> **Source data**:
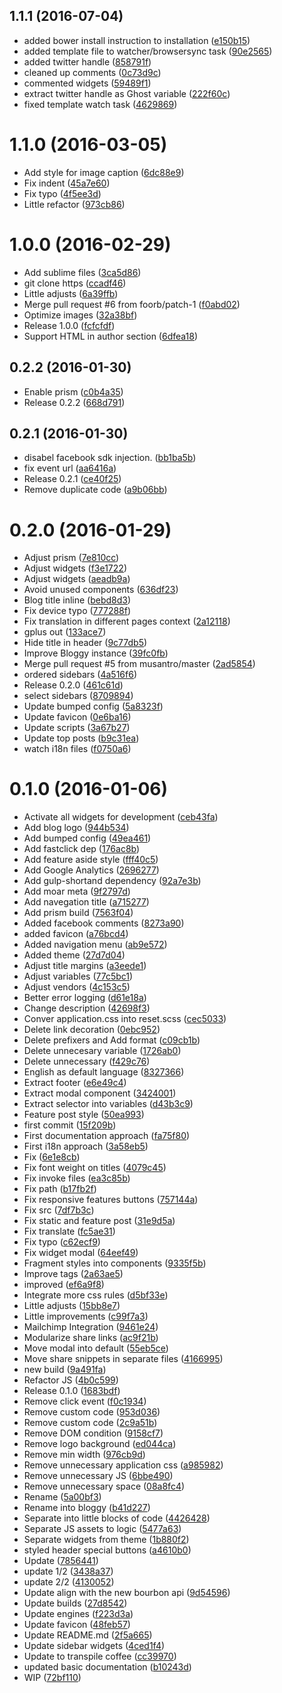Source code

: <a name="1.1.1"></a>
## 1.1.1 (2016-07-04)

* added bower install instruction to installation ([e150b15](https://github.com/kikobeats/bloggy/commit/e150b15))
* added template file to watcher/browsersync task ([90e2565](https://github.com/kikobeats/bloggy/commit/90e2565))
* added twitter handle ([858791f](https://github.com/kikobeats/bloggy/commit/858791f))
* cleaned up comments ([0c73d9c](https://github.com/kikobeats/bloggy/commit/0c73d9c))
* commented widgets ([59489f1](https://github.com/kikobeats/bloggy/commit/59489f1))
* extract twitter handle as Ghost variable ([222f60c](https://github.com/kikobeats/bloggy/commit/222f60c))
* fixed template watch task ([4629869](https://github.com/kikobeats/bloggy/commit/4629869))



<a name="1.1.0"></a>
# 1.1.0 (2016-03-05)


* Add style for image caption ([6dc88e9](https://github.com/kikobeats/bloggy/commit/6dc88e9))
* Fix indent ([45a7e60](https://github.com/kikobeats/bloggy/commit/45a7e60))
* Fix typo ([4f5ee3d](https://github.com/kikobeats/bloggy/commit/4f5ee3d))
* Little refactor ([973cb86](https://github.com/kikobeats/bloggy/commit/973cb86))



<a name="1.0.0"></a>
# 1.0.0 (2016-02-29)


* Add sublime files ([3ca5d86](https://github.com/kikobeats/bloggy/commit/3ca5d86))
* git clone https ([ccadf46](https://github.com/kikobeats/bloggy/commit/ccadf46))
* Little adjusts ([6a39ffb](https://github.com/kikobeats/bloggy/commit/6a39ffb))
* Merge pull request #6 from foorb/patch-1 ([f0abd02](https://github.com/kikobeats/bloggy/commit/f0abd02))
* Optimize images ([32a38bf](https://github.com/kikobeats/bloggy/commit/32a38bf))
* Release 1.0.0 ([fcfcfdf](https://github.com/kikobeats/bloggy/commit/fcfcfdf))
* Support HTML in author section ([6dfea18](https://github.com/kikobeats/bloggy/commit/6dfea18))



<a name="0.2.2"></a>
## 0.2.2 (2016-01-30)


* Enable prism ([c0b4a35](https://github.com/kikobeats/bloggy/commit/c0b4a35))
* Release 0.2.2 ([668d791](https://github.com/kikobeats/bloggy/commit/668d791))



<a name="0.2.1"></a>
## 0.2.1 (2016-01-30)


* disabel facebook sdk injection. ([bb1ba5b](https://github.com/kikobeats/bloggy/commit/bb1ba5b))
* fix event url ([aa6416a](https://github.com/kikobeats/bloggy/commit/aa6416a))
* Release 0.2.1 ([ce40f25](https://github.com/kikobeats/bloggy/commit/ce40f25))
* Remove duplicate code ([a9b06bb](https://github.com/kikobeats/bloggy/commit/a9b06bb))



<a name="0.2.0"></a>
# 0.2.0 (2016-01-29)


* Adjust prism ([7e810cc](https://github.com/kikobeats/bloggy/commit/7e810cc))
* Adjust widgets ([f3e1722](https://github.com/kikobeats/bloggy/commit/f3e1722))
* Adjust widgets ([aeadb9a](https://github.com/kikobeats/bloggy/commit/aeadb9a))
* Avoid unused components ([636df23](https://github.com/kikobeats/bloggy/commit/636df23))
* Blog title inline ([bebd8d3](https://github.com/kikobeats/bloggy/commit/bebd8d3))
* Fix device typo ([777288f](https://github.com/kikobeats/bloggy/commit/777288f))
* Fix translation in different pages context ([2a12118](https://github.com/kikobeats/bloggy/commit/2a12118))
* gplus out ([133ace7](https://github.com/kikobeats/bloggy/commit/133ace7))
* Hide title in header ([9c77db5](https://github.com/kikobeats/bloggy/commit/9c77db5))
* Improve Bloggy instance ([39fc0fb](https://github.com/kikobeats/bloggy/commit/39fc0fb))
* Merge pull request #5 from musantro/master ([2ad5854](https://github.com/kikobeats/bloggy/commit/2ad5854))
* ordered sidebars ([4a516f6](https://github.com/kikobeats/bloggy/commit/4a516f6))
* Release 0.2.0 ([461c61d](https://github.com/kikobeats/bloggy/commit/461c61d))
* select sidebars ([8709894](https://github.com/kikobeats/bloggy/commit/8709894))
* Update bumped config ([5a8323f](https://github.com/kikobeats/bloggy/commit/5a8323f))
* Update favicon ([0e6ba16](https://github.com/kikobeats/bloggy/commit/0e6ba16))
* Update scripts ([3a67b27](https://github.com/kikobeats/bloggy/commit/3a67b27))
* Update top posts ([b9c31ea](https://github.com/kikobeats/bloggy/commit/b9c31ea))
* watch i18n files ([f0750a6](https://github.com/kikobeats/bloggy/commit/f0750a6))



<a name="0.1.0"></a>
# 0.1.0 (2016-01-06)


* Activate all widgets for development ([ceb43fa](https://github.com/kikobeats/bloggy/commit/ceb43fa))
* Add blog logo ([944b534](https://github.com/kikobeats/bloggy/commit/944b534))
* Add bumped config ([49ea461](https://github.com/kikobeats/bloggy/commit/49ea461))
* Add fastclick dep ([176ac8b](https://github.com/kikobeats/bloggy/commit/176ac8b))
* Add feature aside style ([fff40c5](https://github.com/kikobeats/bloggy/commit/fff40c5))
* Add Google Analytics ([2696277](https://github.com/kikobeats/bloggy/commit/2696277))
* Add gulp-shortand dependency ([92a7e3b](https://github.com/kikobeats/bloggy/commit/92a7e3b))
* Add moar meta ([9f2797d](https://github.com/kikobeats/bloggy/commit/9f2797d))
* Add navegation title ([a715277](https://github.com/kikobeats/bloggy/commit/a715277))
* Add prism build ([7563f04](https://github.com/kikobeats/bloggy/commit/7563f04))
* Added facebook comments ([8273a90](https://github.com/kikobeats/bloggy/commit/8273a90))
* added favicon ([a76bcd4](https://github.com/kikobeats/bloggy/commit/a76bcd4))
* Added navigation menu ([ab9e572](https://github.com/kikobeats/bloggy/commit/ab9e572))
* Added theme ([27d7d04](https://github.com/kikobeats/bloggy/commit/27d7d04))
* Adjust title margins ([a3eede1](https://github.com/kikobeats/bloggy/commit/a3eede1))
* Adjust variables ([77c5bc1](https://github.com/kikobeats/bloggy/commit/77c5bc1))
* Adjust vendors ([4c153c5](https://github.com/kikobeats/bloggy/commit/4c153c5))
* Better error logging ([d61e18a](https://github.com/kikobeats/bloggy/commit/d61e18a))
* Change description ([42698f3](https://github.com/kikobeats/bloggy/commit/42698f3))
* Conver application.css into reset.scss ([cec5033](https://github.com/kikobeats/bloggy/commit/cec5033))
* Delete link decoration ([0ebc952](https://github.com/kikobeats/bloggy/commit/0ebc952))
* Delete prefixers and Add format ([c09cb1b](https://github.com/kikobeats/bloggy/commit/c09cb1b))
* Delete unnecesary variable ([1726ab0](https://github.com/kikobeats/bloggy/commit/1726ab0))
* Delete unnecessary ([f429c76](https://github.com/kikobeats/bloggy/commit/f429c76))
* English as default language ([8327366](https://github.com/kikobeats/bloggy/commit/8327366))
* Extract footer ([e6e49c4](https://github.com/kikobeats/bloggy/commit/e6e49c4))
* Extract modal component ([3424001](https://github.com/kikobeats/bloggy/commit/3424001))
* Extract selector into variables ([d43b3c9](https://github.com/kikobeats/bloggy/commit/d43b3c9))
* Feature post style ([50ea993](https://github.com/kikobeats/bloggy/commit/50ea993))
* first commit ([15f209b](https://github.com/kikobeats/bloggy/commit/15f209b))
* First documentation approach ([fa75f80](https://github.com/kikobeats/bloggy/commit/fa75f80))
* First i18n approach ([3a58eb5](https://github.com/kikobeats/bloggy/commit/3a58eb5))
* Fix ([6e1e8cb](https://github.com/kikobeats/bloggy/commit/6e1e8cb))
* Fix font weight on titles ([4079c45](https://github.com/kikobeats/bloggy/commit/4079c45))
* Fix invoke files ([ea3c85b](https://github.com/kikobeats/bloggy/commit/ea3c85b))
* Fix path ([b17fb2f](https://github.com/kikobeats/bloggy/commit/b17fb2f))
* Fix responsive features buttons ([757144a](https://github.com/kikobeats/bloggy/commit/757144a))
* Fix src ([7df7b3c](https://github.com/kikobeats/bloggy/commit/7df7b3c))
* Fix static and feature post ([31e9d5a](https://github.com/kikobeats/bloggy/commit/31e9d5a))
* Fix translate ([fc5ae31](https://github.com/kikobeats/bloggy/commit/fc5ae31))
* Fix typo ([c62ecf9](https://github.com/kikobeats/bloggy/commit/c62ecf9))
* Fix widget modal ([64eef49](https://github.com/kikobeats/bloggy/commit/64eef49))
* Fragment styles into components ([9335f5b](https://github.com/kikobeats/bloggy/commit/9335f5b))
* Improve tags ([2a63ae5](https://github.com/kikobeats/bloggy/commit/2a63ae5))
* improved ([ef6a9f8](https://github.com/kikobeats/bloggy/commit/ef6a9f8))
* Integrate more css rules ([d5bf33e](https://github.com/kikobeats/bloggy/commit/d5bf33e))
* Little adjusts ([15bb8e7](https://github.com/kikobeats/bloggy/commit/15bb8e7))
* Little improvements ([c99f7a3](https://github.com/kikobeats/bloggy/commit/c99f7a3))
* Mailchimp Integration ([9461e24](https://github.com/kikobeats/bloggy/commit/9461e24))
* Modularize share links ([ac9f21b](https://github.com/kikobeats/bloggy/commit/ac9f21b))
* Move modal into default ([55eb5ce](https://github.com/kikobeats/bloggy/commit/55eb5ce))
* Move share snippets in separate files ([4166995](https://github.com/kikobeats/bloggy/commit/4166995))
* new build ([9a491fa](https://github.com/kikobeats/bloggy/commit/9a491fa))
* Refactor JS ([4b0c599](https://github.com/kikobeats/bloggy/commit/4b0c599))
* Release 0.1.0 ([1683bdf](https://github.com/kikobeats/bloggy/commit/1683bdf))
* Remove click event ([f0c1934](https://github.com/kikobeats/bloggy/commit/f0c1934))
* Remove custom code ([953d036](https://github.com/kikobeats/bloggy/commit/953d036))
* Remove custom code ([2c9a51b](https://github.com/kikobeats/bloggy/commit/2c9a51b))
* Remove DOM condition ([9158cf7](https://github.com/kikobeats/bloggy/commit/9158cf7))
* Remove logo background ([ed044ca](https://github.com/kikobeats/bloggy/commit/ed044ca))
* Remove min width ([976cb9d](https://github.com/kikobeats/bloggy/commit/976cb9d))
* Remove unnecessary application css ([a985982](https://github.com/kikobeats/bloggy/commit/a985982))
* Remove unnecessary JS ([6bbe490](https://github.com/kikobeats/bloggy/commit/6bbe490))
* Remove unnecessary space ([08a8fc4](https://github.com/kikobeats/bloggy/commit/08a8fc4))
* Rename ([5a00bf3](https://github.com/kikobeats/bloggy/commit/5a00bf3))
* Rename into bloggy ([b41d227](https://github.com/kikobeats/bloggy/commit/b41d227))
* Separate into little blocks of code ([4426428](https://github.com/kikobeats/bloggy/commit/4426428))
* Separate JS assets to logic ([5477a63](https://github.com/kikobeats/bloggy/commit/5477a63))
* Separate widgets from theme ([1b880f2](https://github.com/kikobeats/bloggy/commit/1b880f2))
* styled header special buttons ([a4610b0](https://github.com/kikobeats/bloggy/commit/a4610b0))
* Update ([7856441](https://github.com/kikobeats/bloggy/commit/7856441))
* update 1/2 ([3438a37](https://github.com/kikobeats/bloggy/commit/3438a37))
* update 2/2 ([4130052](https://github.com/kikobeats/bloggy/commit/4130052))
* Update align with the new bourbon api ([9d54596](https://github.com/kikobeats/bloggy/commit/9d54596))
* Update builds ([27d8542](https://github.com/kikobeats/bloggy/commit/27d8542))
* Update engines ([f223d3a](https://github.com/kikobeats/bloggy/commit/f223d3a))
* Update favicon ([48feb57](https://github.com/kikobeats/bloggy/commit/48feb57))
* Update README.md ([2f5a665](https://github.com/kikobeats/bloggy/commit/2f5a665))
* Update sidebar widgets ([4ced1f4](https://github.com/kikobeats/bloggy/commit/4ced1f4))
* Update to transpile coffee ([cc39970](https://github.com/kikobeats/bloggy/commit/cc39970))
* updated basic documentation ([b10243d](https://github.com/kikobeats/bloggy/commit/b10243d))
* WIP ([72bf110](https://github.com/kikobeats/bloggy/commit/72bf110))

> **What the task requires**: Where the listing above has a line with "Remove min width", start there, and output every line exactly through the line with "Rename into bloggy", which is also included.

> **Written reply**:
* Remove min width ([976cb9d](https://github.com/kikobeats/bloggy/commit/976cb9d))
* Remove unnecessary application css ([a985982](https://github.com/kikobeats/bloggy/commit/a985982))
* Remove unnecessary JS ([6bbe490](https://github.com/kikobeats/bloggy/commit/6bbe490))
* Remove unnecessary space ([08a8fc4](https://github.com/kikobeats/bloggy/commit/08a8fc4))
* Rename ([5a00bf3](https://github.com/kikobeats/bloggy/commit/5a00bf3))
* Rename into bloggy ([b41d227](https://github.com/kikobeats/bloggy/commit/b41d227))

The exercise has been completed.